- [Task details]:
For the word "module", state how many lines of the data include it. Respond with the number only.

━━━━━ The records ━━━━━

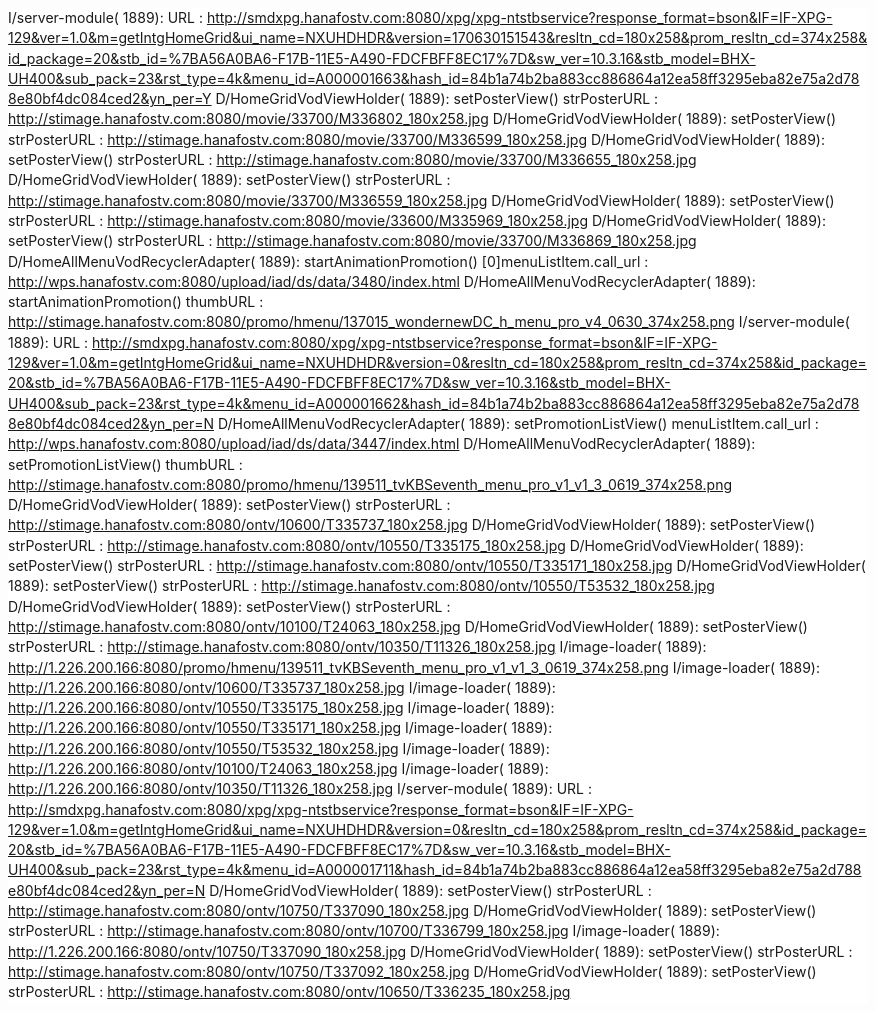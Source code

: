 I/server-module( 1889): URL : http://smdxpg.hanafostv.com:8080/xpg/xpg-ntstbservice?response_format=bson&IF=IF-XPG-129&ver=1.0&m=getIntgHomeGrid&ui_name=NXUHDHDR&version=170630151543&resltn_cd=180x258&prom_resltn_cd=374x258&id_package=20&stb_id=%7BA56A0BA6-F17B-11E5-A490-FDCFBFF8EC17%7D&sw_ver=10.3.16&stb_model=BHX-UH400&sub_pack=23&rst_type=4k&menu_id=A000001663&hash_id=84b1a74b2ba883cc886864a12ea58ff3295eba82e75a2d788e80bf4dc084ced2&yn_per=Y
D/HomeGridVodViewHolder( 1889): setPosterView() strPosterURL : http://stimage.hanafostv.com:8080/movie/33700/M336802_180x258.jpg
D/HomeGridVodViewHolder( 1889): setPosterView() strPosterURL : http://stimage.hanafostv.com:8080/movie/33700/M336599_180x258.jpg
D/HomeGridVodViewHolder( 1889): setPosterView() strPosterURL : http://stimage.hanafostv.com:8080/movie/33700/M336655_180x258.jpg
D/HomeGridVodViewHolder( 1889): setPosterView() strPosterURL : http://stimage.hanafostv.com:8080/movie/33700/M336559_180x258.jpg
D/HomeGridVodViewHolder( 1889): setPosterView() strPosterURL : http://stimage.hanafostv.com:8080/movie/33600/M335969_180x258.jpg
D/HomeGridVodViewHolder( 1889): setPosterView() strPosterURL : http://stimage.hanafostv.com:8080/movie/33700/M336869_180x258.jpg
D/HomeAllMenuVodRecyclerAdapter( 1889): startAnimationPromotion() [0]menuListItem.call_url : http://wps.hanafostv.com:8080/upload/iad/ds/data/3480/index.html
D/HomeAllMenuVodRecyclerAdapter( 1889): startAnimationPromotion() thumbURL : http://stimage.hanafostv.com:8080/promo/hmenu/137015_wondernewDC_h_menu_pro_v4_0630_374x258.png
I/server-module( 1889): URL : http://smdxpg.hanafostv.com:8080/xpg/xpg-ntstbservice?response_format=bson&IF=IF-XPG-129&ver=1.0&m=getIntgHomeGrid&ui_name=NXUHDHDR&version=0&resltn_cd=180x258&prom_resltn_cd=374x258&id_package=20&stb_id=%7BA56A0BA6-F17B-11E5-A490-FDCFBFF8EC17%7D&sw_ver=10.3.16&stb_model=BHX-UH400&sub_pack=23&rst_type=4k&menu_id=A000001662&hash_id=84b1a74b2ba883cc886864a12ea58ff3295eba82e75a2d788e80bf4dc084ced2&yn_per=N
D/HomeAllMenuVodRecyclerAdapter( 1889): setPromotionListView() menuListItem.call_url : http://wps.hanafostv.com:8080/upload/iad/ds/data/3447/index.html
D/HomeAllMenuVodRecyclerAdapter( 1889): setPromotionListView() thumbURL : http://stimage.hanafostv.com:8080/promo/hmenu/139511_tvKBSeventh_menu_pro_v1_v1_3_0619_374x258.png
D/HomeGridVodViewHolder( 1889): setPosterView() strPosterURL : http://stimage.hanafostv.com:8080/ontv/10600/T335737_180x258.jpg
D/HomeGridVodViewHolder( 1889): setPosterView() strPosterURL : http://stimage.hanafostv.com:8080/ontv/10550/T335175_180x258.jpg
D/HomeGridVodViewHolder( 1889): setPosterView() strPosterURL : http://stimage.hanafostv.com:8080/ontv/10550/T335171_180x258.jpg
D/HomeGridVodViewHolder( 1889): setPosterView() strPosterURL : http://stimage.hanafostv.com:8080/ontv/10550/T53532_180x258.jpg
D/HomeGridVodViewHolder( 1889): setPosterView() strPosterURL : http://stimage.hanafostv.com:8080/ontv/10100/T24063_180x258.jpg
D/HomeGridVodViewHolder( 1889): setPosterView() strPosterURL : http://stimage.hanafostv.com:8080/ontv/10350/T11326_180x258.jpg
I/image-loader( 1889): http://1.226.200.166:8080/promo/hmenu/139511_tvKBSeventh_menu_pro_v1_v1_3_0619_374x258.png
I/image-loader( 1889): http://1.226.200.166:8080/ontv/10600/T335737_180x258.jpg
I/image-loader( 1889): http://1.226.200.166:8080/ontv/10550/T335175_180x258.jpg
I/image-loader( 1889): http://1.226.200.166:8080/ontv/10550/T335171_180x258.jpg
I/image-loader( 1889): http://1.226.200.166:8080/ontv/10550/T53532_180x258.jpg
I/image-loader( 1889): http://1.226.200.166:8080/ontv/10100/T24063_180x258.jpg
I/image-loader( 1889): http://1.226.200.166:8080/ontv/10350/T11326_180x258.jpg
I/server-module( 1889): URL : http://smdxpg.hanafostv.com:8080/xpg/xpg-ntstbservice?response_format=bson&IF=IF-XPG-129&ver=1.0&m=getIntgHomeGrid&ui_name=NXUHDHDR&version=0&resltn_cd=180x258&prom_resltn_cd=374x258&id_package=20&stb_id=%7BA56A0BA6-F17B-11E5-A490-FDCFBFF8EC17%7D&sw_ver=10.3.16&stb_model=BHX-UH400&sub_pack=23&rst_type=4k&menu_id=A000001711&hash_id=84b1a74b2ba883cc886864a12ea58ff3295eba82e75a2d788e80bf4dc084ced2&yn_per=N
D/HomeGridVodViewHolder( 1889): setPosterView() strPosterURL : http://stimage.hanafostv.com:8080/ontv/10750/T337090_180x258.jpg
D/HomeGridVodViewHolder( 1889): setPosterView() strPosterURL : http://stimage.hanafostv.com:8080/ontv/10700/T336799_180x258.jpg
I/image-loader( 1889): http://1.226.200.166:8080/ontv/10750/T337090_180x258.jpg
D/HomeGridVodViewHolder( 1889): setPosterView() strPosterURL : http://stimage.hanafostv.com:8080/ontv/10750/T337092_180x258.jpg
D/HomeGridVodViewHolder( 1889): setPosterView() strPosterURL : http://stimage.hanafostv.com:8080/ontv/10650/T336235_180x258.jpg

━━━━━

- [Your response]:
3